The aim of this notebook is to use asymmetric semantic search to retrieve the top 3 closest answers from the ReactJS FAQ dataset based on a user's question input. Questions and answers are mapped to the same vector space using a pre-trained SBERT model. Given a new question, the closest 3 answers are retrieved using similarity search.
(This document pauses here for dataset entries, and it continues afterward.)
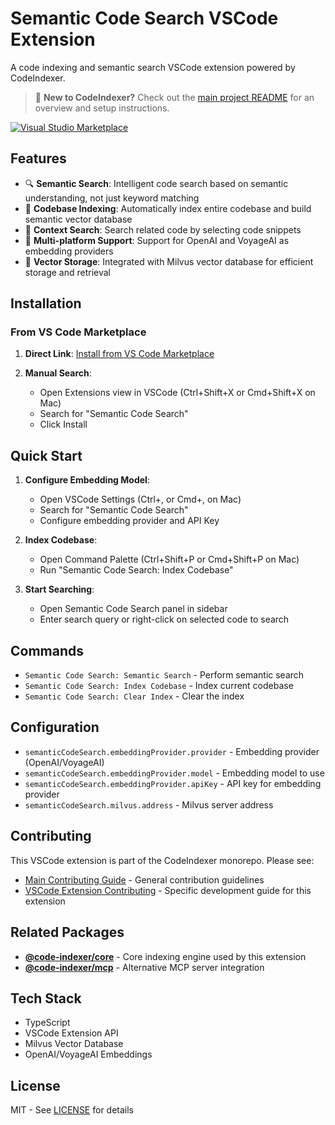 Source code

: # Semantic Code Search VSCode Extension

A code indexing and semantic search VSCode extension powered by CodeIndexer.

> 📖 **New to CodeIndexer?** Check out the [main project README](../../README.md) for an overview and setup instructions.

[![Visual Studio Marketplace](https://img.shields.io/visual-studio-marketplace/v/zilliz.semanticcodesearch?label=VS%20Code%20Marketplace&logo=visual-studio-code)](https://marketplace.visualstudio.com/items?itemName=zilliz.semanticcodesearch)

## Features

- 🔍 **Semantic Search**: Intelligent code search based on semantic understanding, not just keyword matching
- 📁 **Codebase Indexing**: Automatically index entire codebase and build semantic vector database
- 🎯 **Context Search**: Search related code by selecting code snippets
- 🔧 **Multi-platform Support**: Support for OpenAI and VoyageAI as embedding providers
- 💾 **Vector Storage**: Integrated with Milvus vector database for efficient storage and retrieval

## Installation

### From VS Code Marketplace

1. **Direct Link**: [Install from VS Code Marketplace](https://marketplace.visualstudio.com/items?itemName=zilliz.semanticcodesearch)

2. **Manual Search**:
   - Open Extensions view in VSCode (Ctrl+Shift+X or Cmd+Shift+X on Mac)
   - Search for "Semantic Code Search"
   - Click Install

## Quick Start

1. **Configure Embedding Model**:
   - Open VSCode Settings (Ctrl+, or Cmd+, on Mac)
   - Search for "Semantic Code Search"
   - Configure embedding provider and API Key

2. **Index Codebase**:
   - Open Command Palette (Ctrl+Shift+P or Cmd+Shift+P on Mac)
   - Run "Semantic Code Search: Index Codebase"

3. **Start Searching**:
   - Open Semantic Code Search panel in sidebar
   - Enter search query or right-click on selected code to search

## Commands

- `Semantic Code Search: Semantic Search` - Perform semantic search
- `Semantic Code Search: Index Codebase` - Index current codebase
- `Semantic Code Search: Clear Index` - Clear the index

## Configuration

- `semanticCodeSearch.embeddingProvider.provider` - Embedding provider (OpenAI/VoyageAI)
- `semanticCodeSearch.embeddingProvider.model` - Embedding model to use
- `semanticCodeSearch.embeddingProvider.apiKey` - API key for embedding provider
- `semanticCodeSearch.milvus.address` - Milvus server address

## Contributing

This VSCode extension is part of the CodeIndexer monorepo. Please see:
- [Main Contributing Guide](../../CONTRIBUTING.md) - General contribution guidelines
- [VSCode Extension Contributing](CONTRIBUTING.md) - Specific development guide for this extension

## Related Packages

- **[@code-indexer/core](../core)** - Core indexing engine used by this extension
- **[@code-indexer/mcp](../mcp)** - Alternative MCP server integration

## Tech Stack

- TypeScript
- VSCode Extension API  
- Milvus Vector Database
- OpenAI/VoyageAI Embeddings

## License

MIT - See [LICENSE](../../LICENSE) for details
The dataset will be split, with 90% used as reference corpus and 10% of questions reserved to evaluate how well the system retrieves relevant answers.

## 2. Dataset

The ReactJS FAQ dataset will be used, which consists approximately 26,300 question-answer pairs in a JSON format.

In [25]:
import pandas as pd
import numpy as np

# Import display module from IPython to render pandas DataFrames in VS Code notebooks
# from IPython.display import display # uncomment if needed to display multiple objects in one cell

In [26]:
# Load dataset from kaggle

import kagglehub
from kagglehub import KaggleDatasetAdapter

# JSON file inside the ReactJS FAQ dataset folder
file_path = "React_dataset.json"

# Load the latest version
df = kagglehub.dataset_load(
  KaggleDatasetAdapter.PANDAS,
  "savanidhruv/reactjs-faq-dataset",
  file_path,
)

print("First 5 records:")
df.head()

First 5 records:


Unnamed: 0,question,answer,detailedanswer,detailed_answer,argument
0,What is React?,"React is an open-source JavaScript library for building user interfaces, primarily for single-page applications, using a component-based architecture.",,,
1,What is a Date Picker in React?,A Date Picker in React is a UI component that allows users to select a date or date range from a calendar pop-up or dropdown.,,,
2,what are feature of React?,"1) Component-Based Architecture, 2) Virtual DOM, 3) Declarative UI, 4) JSX (JavaScript XML), 5) Unidirectional Data Flow, 6) Hooks API, 7) Ecosystem Support & Routing, 8) Fast Rendering & Performance, 9)Developer Tools, 10)Community and Open Source",,,
3,Which libraries are commonly used for date pickers in React?,"Popular libraries include react-datepicker, react-date-range, react-dates (Airbnb), MUI DatePicker, and Ant Design DatePicker.",,,
4,How to install react-datepicker?,Run `npm install react-datepicker` and also install `date-fns` if needed.,,,


## 3. Preprocessing



In [28]:
# Remove other columns from the dataframe
df = df[["question", "answer"]]

# Drop rows where either 'question' or 'answer' is null
df = df.dropna(subset=["question", "answer"]).reset_index(drop=True)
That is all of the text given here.